HealthPREMIUM

Health department says NHI will deal with issues raised by market inquiry

Calls for creation of another public entity to regulate the private sector is superfluous, department’s deputy director-general for NHI says

Deputy director-general for NHI Nicholas Crisp. Picture: FREDDY MAVUNDA
Deputy director-general for NHI Nicholas Crisp. Picture: FREDDY MAVUNDA

The health department has defended its failure to implement the recommendations of the competition commission’s Health Market Inquiry (HMI), saying many of the issues identified in the organisation’s final report will be dealt with when National Health Insurance (NHI) is in place.

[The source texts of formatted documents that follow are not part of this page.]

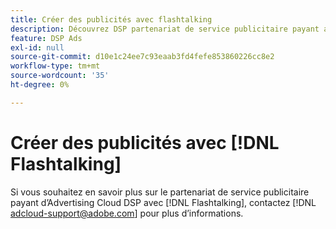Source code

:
```yaml
---
title: Créer des publicités avec flashtalking
description: Découvrez DSP partenariat de service publicitaire payant avec Flashtalking.
feature: DSP Ads
exl-id: null
source-git-commit: d10e1c24ee7c93eaab3fd4fefe853860226cc8e2
workflow-type: tm+mt
source-wordcount: '35'
ht-degree: 0%

---
```


# Créer des publicités avec [!DNL Flashtalking]

Si vous souhaitez en savoir plus sur le partenariat de service publicitaire payant d’Advertising Cloud DSP avec [!DNL Flashtalking], contactez [!DNL adcloud-support@adobe.com] pour plus d’informations.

The inquiry spent five years investigating the private healthcare market and published its final report in September 2019, making far-reaching recommendations aimed at improving competition and giving patients a better deal. It said at the time that a better-regulated private sector was vital if the government was to purchase services from private healthcare providers under NHI.

NHI is the government’s policy for universal health coverage, which aims to ensure everyone has access to services that are free at the point of delivery. Its first piece of enabling legislation, the NHI Bill, was passed by the National Assembly on Tuesday and has been sent to the National Council of Provinces for concurrence.

Health officials had considered how the HMI’s recommendations fit with the government’s plans for NHI and concluded some were unfeasible, said Nicholas Crisp, the department’s deputy director-general for NHI.

“For instance, they recommend implementing a Schedule 3A public entity supply-side regulator. Well, that’s exactly the role of NHI, to be the supply-side regulator for the whole system,” Crisp said. “It would be superfluous to have another Schedule 3A public entity just to regulate the private sector while we are waiting to create the NHI.”

Creating a Schedule 3A public entity was not straightforward, as it required an act of parliament, he added.

The supply-side regulator was central to the inquiry’s recommendations and was intended to oversee multilateral tariff negotiations between healthcare practitioners and medical schemes. It was also to take on the responsibilities of advising on best practice, issuing facility licences and practice numbers, and liaising with a new body to monitor the quality of care, known as the Outcomes Monitoring and Reporting Organisation.

These were all elements that formed part of NHI, said Crisp. “Why would we do a separate outcomes measurement for the private sector when it is part of what we are doing in the NHI,” he said at a press conference this week.

There were aspects of the inquiry’s report that meshed with NHI, he said, such as its recommendation that all medical schemes offer a single, standardised benefit package instead of the myriad options now on offer.

“We would like to see the revision of prescribed minimum benefits harmonised with the (NHI’s) primary healthcare package and become that single compulsory product because that is exactly where the NHI is going,” Crisp said. Prescribed minimum benefits refer to the minimum basket of care that all medical schemes must cover, regardless of which benefit option a member belongs to.